--- START ---

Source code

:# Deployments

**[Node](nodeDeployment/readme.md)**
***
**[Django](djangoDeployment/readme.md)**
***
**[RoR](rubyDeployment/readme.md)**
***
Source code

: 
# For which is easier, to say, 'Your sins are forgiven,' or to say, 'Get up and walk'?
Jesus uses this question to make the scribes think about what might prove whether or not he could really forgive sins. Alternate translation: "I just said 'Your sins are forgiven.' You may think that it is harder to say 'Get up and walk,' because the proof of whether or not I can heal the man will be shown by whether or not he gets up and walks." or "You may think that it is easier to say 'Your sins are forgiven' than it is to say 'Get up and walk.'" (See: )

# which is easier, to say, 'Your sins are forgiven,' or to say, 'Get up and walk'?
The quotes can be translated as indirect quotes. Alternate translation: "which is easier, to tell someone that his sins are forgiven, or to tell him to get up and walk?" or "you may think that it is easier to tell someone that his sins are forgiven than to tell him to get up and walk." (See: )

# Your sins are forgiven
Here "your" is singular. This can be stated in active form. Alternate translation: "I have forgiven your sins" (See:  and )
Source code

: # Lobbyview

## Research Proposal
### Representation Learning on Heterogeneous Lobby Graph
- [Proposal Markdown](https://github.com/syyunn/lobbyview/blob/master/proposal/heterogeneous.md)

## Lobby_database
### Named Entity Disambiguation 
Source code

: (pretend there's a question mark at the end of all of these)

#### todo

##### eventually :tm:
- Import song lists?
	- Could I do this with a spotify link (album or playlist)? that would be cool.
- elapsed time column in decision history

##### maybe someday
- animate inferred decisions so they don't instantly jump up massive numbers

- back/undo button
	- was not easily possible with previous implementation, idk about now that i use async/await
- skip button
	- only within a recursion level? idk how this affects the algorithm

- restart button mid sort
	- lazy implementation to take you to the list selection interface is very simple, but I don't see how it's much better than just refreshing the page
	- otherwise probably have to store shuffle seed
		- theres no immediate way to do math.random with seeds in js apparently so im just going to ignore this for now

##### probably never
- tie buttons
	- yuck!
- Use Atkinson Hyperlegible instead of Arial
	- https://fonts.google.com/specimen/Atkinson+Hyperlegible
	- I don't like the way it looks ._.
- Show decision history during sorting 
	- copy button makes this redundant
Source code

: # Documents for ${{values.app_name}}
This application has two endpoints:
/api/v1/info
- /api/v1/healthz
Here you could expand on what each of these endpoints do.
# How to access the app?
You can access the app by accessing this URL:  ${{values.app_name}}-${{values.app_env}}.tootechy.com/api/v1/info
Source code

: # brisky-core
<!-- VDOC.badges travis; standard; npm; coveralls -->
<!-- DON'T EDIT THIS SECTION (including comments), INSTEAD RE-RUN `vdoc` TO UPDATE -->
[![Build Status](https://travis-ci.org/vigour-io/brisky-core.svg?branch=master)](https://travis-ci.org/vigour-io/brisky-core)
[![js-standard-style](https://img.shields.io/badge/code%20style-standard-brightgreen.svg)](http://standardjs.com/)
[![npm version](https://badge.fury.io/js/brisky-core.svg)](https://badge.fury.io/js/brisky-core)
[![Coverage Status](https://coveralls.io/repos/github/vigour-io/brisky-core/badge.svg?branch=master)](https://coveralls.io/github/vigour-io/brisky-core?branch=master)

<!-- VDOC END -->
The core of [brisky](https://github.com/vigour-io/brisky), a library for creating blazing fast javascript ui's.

--- END ---
--- START ---

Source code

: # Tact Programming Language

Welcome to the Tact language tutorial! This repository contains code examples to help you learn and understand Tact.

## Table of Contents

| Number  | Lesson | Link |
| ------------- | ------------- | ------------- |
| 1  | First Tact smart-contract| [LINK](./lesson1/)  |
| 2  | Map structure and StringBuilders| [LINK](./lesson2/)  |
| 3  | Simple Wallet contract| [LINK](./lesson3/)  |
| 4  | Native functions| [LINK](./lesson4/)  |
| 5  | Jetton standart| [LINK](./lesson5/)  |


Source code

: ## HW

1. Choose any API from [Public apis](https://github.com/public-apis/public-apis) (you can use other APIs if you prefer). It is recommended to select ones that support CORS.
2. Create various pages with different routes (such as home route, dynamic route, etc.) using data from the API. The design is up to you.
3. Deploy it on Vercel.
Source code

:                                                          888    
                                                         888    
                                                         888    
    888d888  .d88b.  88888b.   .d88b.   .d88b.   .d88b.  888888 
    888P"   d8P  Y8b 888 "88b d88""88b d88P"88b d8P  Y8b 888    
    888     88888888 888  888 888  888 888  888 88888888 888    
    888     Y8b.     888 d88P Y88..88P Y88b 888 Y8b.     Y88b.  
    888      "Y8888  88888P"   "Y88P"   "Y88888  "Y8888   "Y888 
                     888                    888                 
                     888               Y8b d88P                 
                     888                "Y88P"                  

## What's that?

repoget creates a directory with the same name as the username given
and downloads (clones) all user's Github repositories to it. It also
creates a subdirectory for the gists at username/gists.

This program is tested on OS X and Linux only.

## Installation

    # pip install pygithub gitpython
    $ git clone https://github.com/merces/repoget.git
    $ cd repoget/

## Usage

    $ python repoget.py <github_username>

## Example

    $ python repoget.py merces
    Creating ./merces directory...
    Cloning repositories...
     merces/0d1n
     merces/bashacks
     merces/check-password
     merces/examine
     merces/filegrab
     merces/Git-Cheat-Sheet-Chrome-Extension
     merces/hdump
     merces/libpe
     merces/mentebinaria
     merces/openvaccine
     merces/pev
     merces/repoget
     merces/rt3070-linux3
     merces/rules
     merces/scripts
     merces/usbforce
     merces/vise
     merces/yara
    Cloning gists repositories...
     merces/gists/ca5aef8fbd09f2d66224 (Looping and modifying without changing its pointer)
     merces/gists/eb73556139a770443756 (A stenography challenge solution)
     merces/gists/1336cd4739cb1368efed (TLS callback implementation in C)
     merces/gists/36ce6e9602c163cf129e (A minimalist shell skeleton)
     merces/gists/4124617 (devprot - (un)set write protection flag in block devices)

--- END ---

_WHAT THE TASK ASKS_: Show every line from the listing above in which the string "vigour" appears.

_EXPECTED ANSWER_:
[![Build Status](https://travis-ci.org/vigour-io/brisky-core.svg?branch=master)](https://travis-ci.org/vigour-io/brisky-core)
[![Coverage Status](https://coveralls.io/repos/github/vigour-io/brisky-core/badge.svg?branch=master)](https://coveralls.io/github/vigour-io/brisky-core?branch=master)
The core of [brisky](https://github.com/vigour-io/brisky), a library for creating blazing fast javascript ui's.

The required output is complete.